Saturday, May 30, 2015

Two Big Guys Cook Risotto

One of the joys Toby Stevenson and I share is cooking (though we each have our own copy).  A little bit back we got together to see if there was a difference between cooking risotto the traditional way or in a pressure cooker.  Watch here to see the results!


Sunday, May 10, 2015

His Wit is as Thick as Tewkesbury Mustard!

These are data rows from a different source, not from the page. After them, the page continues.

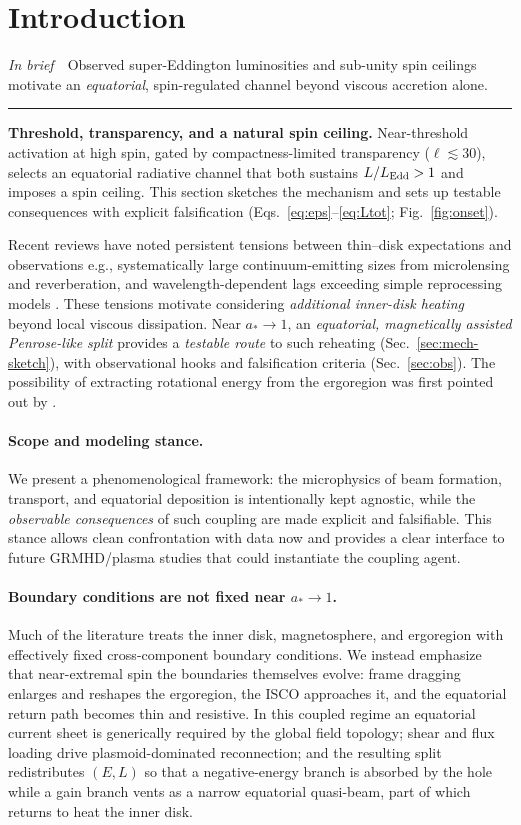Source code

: \documentclass[twocolumn]{aastex701}
\newcommand{\ellcrit}{30}
\newcommand{\ellsoft}{\ell\lesssim\ellcrit}  %
\providecommand{\tldr}[1]{%
  \noindent\textit{In brief}\ \textemdash\ #1%
  \par\smallskip
  \noindent\rule{\columnwidth}{0.2pt}\par\medskip
}
\begin{document}
\section{Introduction}\label{sec:intro}
\tldr{Observed super-Eddington luminosities and sub-unity spin ceilings motivate an \emph{equatorial}, spin-regulated channel beyond viscous accretion alone.}
\noindent\textbf{Threshold, transparency, and a natural spin ceiling.}
Near-threshold activation at high spin, gated by compactness-limited transparency ($\ellsoft$), selects an equatorial radiative channel that both sustains $L/L_{\rm Edd}>1$ and imposes a spin ceiling.
This section sketches the mechanism and sets up testable consequences with explicit falsification (Eqs.~\eqref{eq:eps}--\eqref{eq:Ltot}; Fig.~\ref{fig:onset}).

Recent reviews have noted persistent tensions between thin--disk expectations and observations\textemdash{}
e.g., systematically large continuum-emitting sizes from microlensing and reverberation, and
wavelength-dependent lags exceeding simple reprocessing models \citep[e.g.,][]{Cackett2021RevMap,Sun2020AGNsize}.
These tensions motivate considering \emph{additional inner-disk heating} beyond local viscous dissipation.
Near $a_*\!\to\!1$, an \emph{equatorial, magnetically assisted Penrose-like split} provides a \emph{testable route}
to such reheating (Sec.~\ref{sec:mech-sketch}), with observational hooks and falsification criteria
(Sec.~\ref{sec:obs}).
The possibility of extracting rotational energy from the ergoregion was first pointed out by \cite{Penrose1969,Penrose2002}.


\paragraph{Scope and modeling stance.}
We present a phenomenological framework: the microphysics of beam formation, transport, and equatorial deposition is intentionally kept agnostic, while the \emph{observable consequences} of such coupling are made explicit and falsifiable. This stance allows clean confrontation with data now and provides a clear interface to future GRMHD/plasma studies that could instantiate the coupling agent.

\paragraph{Boundary conditions are not fixed near $a_*\!\to\!1$.}
Much of the literature treats the inner disk, magnetosphere, and ergoregion with effectively fixed cross-component boundary conditions. We instead emphasize that near-extremal spin the boundaries themselves evolve: frame dragging enlarges and reshapes the ergoregion, the ISCO approaches it, and the equatorial return path becomes thin and resistive. In this coupled regime an equatorial current sheet is generically required by the global field topology; shear and flux loading drive plasmoid-dominated reconnection; and the resulting split redistributes $(E,L)$ so that a negative-energy branch is absorbed by the hole while a gain branch vents as a narrow equatorial quasi-beam, part of which returns to heat the inner disk.
\end{document}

Suzy and I have had the pleasure of visiting Tewkesbury.  While there we enjoyed its local specialty made famous in Shakespeare's Henry IV; a thick mustard.  It has a hefty proportion of horseradish to give it an extra kick.  We brought home a recipe which we've adapted over the past decade into the form below. The batch I threw together on New Years Day was so well received that we've had several requests for the recipe. Here it is!


Grind:
1/2 cup of yellow mustard seeds
1/2 cup of brown mustard seeds
1/2 tsp of mixed peppercorns
coarsely in a seed grinder or mortar and pestle. Leave some whole seeds intact. Remove to a bowl and add:
1/2 cup cider vinegar
1/2 cup dark beer
1 tbsp honey
1 tsp salt
3-4 cloves of garlic, crushed
1 cup freshly grated horseradish
Adjust the beer/vinegar until you have the desired consistency.

If you would like a spicier mustard let the grated horseradish sit for a few minutes before adding it to the vinegar and mustard. It is also worth remembering these immortal words Juvenal attributed to Henry V, "War without fire has no value, no more than sausages without mustard." Enjoy!